__PROBLEM TO SOLVE__:
In the listing below, find each line that holds "finitely" and list it.

__DATA IN THIS EXERCISE__:

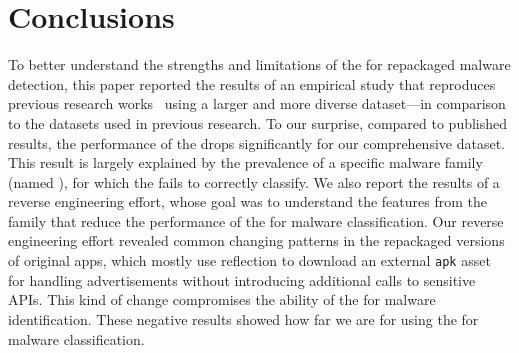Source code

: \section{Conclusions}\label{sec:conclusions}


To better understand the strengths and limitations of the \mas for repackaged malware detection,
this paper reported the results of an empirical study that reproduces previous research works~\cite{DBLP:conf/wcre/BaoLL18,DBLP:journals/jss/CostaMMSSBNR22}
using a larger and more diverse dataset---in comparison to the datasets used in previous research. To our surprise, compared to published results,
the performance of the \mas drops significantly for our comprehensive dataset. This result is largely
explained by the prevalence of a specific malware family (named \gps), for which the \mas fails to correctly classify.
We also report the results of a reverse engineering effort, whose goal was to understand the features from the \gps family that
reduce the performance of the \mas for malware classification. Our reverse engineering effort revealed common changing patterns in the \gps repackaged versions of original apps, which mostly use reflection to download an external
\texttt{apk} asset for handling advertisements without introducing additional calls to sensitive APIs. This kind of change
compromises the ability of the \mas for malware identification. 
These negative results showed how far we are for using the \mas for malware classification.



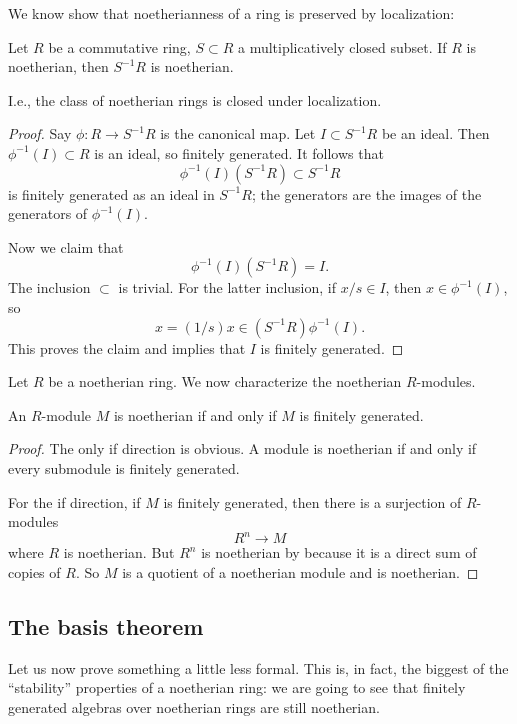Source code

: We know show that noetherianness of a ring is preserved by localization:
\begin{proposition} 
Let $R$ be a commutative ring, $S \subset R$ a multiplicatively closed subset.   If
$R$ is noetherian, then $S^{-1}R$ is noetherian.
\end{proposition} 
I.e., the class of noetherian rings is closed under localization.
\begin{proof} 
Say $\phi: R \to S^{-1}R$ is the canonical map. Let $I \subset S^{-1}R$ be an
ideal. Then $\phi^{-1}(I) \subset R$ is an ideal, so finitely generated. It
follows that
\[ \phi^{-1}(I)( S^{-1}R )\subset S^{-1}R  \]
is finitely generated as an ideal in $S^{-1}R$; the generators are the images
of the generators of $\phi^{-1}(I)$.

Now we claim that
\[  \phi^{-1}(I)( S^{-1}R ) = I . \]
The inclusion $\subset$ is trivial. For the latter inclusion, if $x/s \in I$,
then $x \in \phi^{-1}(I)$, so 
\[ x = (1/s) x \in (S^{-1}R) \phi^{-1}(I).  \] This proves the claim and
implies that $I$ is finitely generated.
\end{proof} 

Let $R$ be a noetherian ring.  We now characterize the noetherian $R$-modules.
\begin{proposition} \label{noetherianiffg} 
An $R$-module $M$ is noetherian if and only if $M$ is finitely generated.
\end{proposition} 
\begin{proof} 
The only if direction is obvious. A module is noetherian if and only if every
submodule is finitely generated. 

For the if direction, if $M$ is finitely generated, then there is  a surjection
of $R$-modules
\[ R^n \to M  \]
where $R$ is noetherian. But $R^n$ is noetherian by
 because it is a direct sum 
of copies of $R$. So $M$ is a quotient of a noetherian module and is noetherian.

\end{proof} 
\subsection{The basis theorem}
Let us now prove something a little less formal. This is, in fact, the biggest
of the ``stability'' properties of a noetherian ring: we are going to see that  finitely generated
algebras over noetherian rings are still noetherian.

__WRITTEN ANSWER__:
ideal. Then $\phi^{-1}(I) \subset R$ is an ideal, so finitely generated. It
is finitely generated as an ideal in $S^{-1}R$; the generators are the images
implies that $I$ is finitely generated.
An $R$-module $M$ is noetherian if and only if $M$ is finitely generated.
submodule is finitely generated. 
For the if direction, if $M$ is finitely generated, then there is  a surjection
of the ``stability'' properties of a noetherian ring: we are going to see that  finitely generated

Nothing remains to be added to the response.